BEGIN LISTED RECORDS

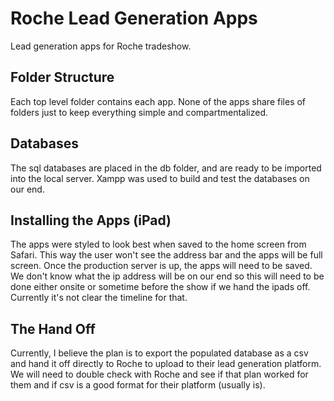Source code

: # Roche Lead Generation Apps

Lead generation apps for Roche tradeshow.

## Folder Structure

Each top level folder contains each app. None of the apps share files of folders just to keep everything simple and compartmentalized.

## Databases

The sql databases are placed in the db folder, and are ready to be imported into the local server. Xampp was used to build and test the databases on our end.

## Installing the Apps (iPad)

The apps were styled to look best when saved to the home screen from Safari. This way the user won't see the address bar and the apps will be full screen. Once the production server is up, the apps will need to be saved. We don't know what the ip address will be on our end so this will need to be done either onsite or sometime before the show if we hand the ipads off. Currently it's not clear the timeline for that.

## The Hand Off

Currently, I believe the plan is to export the populated database as a csv and hand it off directly to Roche to upload to their lead generation platform. We will need to double check with Roche and see if that plan worked for them and if csv is a good format for their platform (usually is).
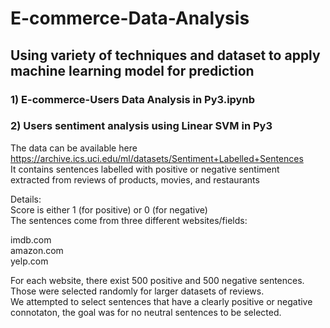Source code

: # E-commerce-Data-Analysis
## Using variety of techniques and dataset to apply machine learning model for prediction
### 1) E-commerce-Users Data Analysis in Py3.ipynb
  
    
      
        
        





### 2) Users sentiment analysis using Linear SVM in Py3
The data can be available here  
https://archive.ics.uci.edu/ml/datasets/Sentiment+Labelled+Sentences  
It contains sentences labelled with positive or negative sentiment  
extracted from reviews of products, movies, and restaurants  


Details:  
Score is either 1 (for positive) or 0 (for negative)      	
The sentences come from three different websites/fields:    
  
imdb.com  
amazon.com  
yelp.com    
  
For each website, there exist 500 positive and 500 negative sentences. Those were selected randomly for larger datasets of reviews.   
We attempted to select sentences that have a clearly positive or negative connotaton, the goal was for no neutral sentences to be selected.  

  
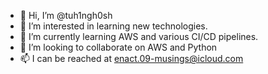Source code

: - 👋 Hi, I’m @tuh1ngh0sh
- 👀 I’m interested in learning new technologies.
- 🌱 I’m currently learning AWS and various CI/CD pipelines.
- 💞️ I’m looking to collaborate on AWS and Python
- 📫 I can be reached at enact.09-musings@icloud.com

<!---
tuh1ngh0sh/tuh1ngh0sh is a ✨ special ✨ repository because its `README.md` (this file) appears on your GitHub profile.
You can click the Preview link to take a look at your changes.
--->
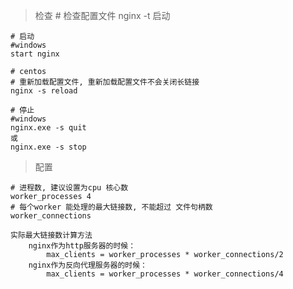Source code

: > 检查
    # 检查配置文件
    nginx -t
> 启动
> 
    # 启动
    #windows
    start nginx

    # centos
    # 重新加载配置文件, 重新加载配置文件不会关闭长链接
    nginx -s reload
    
    # 停止
    #windows
    nginx.exe -s quit 
    或
    nginx.exe -s stop

    

> 配置
    
    # 进程数, 建议设置为cpu 核心数
    worker_processes 4
    # 每个worker 能处理的最大链接数, 不能超过 文件句柄数
    worker_connections

    实际最大链接数计算方法
        nginx作为http服务器的时候：
            max_clients = worker_processes * worker_connections/2
        nginx作为反向代理服务器的时候：
            max_clients = worker_processes * worker_connections/4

END LISTED RECORDS

WORK TO COMPLETE: Starting at the line above with "### 1) E-commerce-Users", output every line exactly up to and including the line with "start nginx", but none of the pictures.

SOLUTION FOR THIS PROBLEM:
### 1) E-commerce-Users Data Analysis in Py3.ipynb
  
    
      
        
        





### 2) Users sentiment analysis using Linear SVM in Py3
The data can be available here  
https://archive.ics.uci.edu/ml/datasets/Sentiment+Labelled+Sentences  
It contains sentences labelled with positive or negative sentiment  
extracted from reviews of products, movies, and restaurants  


Details:  
Score is either 1 (for positive) or 0 (for negative)      	
The sentences come from three different websites/fields:    
  
imdb.com  
amazon.com  
yelp.com    
  
For each website, there exist 500 positive and 500 negative sentences. Those were selected randomly for larger datasets of reviews.   
We attempted to select sentences that have a clearly positive or negative connotaton, the goal was for no neutral sentences to be selected.  

  
Source code

: - 👋 Hi, I’m @tuh1ngh0sh
- 👀 I’m interested in learning new technologies.
- 🌱 I’m currently learning AWS and various CI/CD pipelines.
- 💞️ I’m looking to collaborate on AWS and Python
- 📫 I can be reached at enact.09-musings@icloud.com

<!---
tuh1ngh0sh/tuh1ngh0sh is a ✨ special ✨ repository because its `README.md` (this file) appears on your GitHub profile.
You can click the Preview link to take a look at your changes.
--->
Source code

: > 检查
    # 检查配置文件
    nginx -t
> 启动
> 
    # 启动
    #windows
    start nginx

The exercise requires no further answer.